PPRuNe Forums - View Single Post - ASW and 1982 South Atlantic War
View Single Post
Old 24th Oct 2021, 23:06
  #161 (permalink)  
tucumseh
 
Join Date: Feb 2003
Location: uk
Posts: 3,225
Received 172 Likes on 65 Posts
Originally Posted by Xmit
The Sea King M5's new passive ASW equipment had to be removed because it was next-to-useless against a conventional submarine threat. Although it had the Sea Searcher radome, it was still fitted with the old Mk2 radar system. It's fair to say that the Sea Kings were Mk5s in name only.

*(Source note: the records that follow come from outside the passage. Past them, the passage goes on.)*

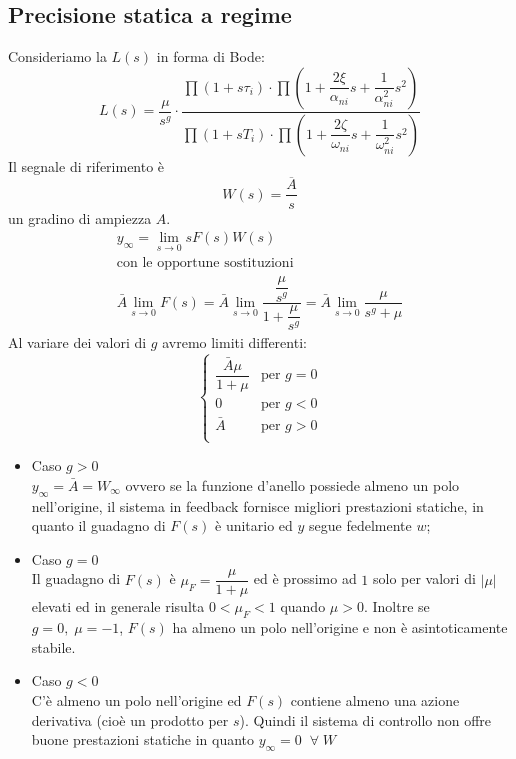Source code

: \documentclass[a4paper]{report}
\begin{document}
\subsection{Precisione statica a regime}
Consideriamo la $L(s)$ in forma di Bode:
\[
L(s) = \dfrac{\mu}{s^g} \cdot \dfrac{\prod (1 + s\tau_i) \cdot \prod
  (1 + \dfrac{2 \xi}{\alpha_{ni}}s + \dfrac{1}{\alpha_{ni}^2}
  s^2)}{\prod (1 + sT_i) \cdot \prod \left(1 + \dfrac{2
    \zeta}{\omega_{ni}}s + \dfrac{1}{\omega_{ni}^2}s^2\right)}
\]
Il segnale di riferimento \`e
\[
W(s) = \dfrac{\overline{A}}{s}
\]
un gradino di ampiezza $A$.
\[
\begin{array}{l}
  y_{\infty} = \lim_{s \to 0} sF(s) W(s)\\
  \textrm{con le opportune sostituzioni}\\
  \bar{A}\lim_{s \to 0} F(s) = \bar{A}\lim_{s \to 0}\dfrac{\dfrac{\mu}{s^g}}{1 +
    \dfrac{\mu}{s^g}} = \bar{A}\lim_{s \to 0} \dfrac{\mu}{s^g + \mu}
\end{array}
\]
Al variare dei valori di $g$ avremo limiti differenti:
\[
\left\{
\begin{array}{ll}
  \dfrac{\bar{A}\mu}{1 + \mu} & \textrm{per } g = 0\\
  0 & \textrm{per } g < 0\\
  \bar{A} & \textrm{per } g > 0\\
\end{array}
\right.
\]
\begin{itemize}
\item Caso $g > 0$\\
  $y_{\infty} = \bar{A} = W_{\infty}$ ovvero se la funzione d'anello
  possiede almeno un polo nell'origine, il sistema in feedback
  fornisce migliori prestazioni statiche, in quanto il guadagno di
  $F(s)$ \`e unitario ed $y$ segue fedelmente $w$;
\item Caso $g = 0$\\
  Il guadagno di $F(s)$ \`e $\mu_F = \dfrac{\mu}{1 + \mu}$ ed \`e
  prossimo ad $1$ solo per valori di $|\mu|$ elevati ed in generale
  risulta $0 < \mu_F < 1$ quando $\mu > 0$. Inoltre se $g = 0, \; \mu
  = -1$,\; $F(s)$ ha almeno un polo nell'origine e non \`e
  asintoticamente stabile.
\item Caso $g < 0$\\
  C'\`e almeno un polo nell'origine ed $F(s)$ contiene almeno una
  azione derivativa (cio\`e un prodotto per $s$). Quindi il sistema di
  controllo non offre buone prestazioni statiche in quanto $y_{\infty}
  = 0 \;\; \forall \;W$ 
\end{itemize}
\end{document}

Agreed. There were some Mk5s with Sea Searcher fitted, but a few features were not yet finished, such as Track While Scan and radar/sonics integration. There was a TWS switch, but no wiring behind it. It took another 4 or 5 years to finish most of the development, as it was slowed down due to other priorities such as secure comms, EW and AEW. And almost immediately any sonics developments were effectively technology demonstrators for Merlin, the Mk5 sonics kit quietly forgotten. That LAPADS kit, hard copy unit and USH24s were beasts. Lynx and SHAR were the same. All the development/upgrade eggs were in one basket. This meant there were series of regular funding peaks and troughs, and in an effort to smooth them out many programmes were delayed to stagger them. Such as 360 scan for Lynx, which was ready to go in 90 but still wasn't in by 2003. And some of the features evident in the ASaC Mk7, delivered in 2002, were ready by 1988. To say there was a bit of a disconnect in the Naval Air Programme is an understatement, but I always felt it stemmed from the sudden financial windfall in the late 70s that dumped all those eggs on MoD(PE) at the same time, but no other resources. The above work was just a couple of junior engineers and one scientist on a secondment from Farnborough. I thought they did very well.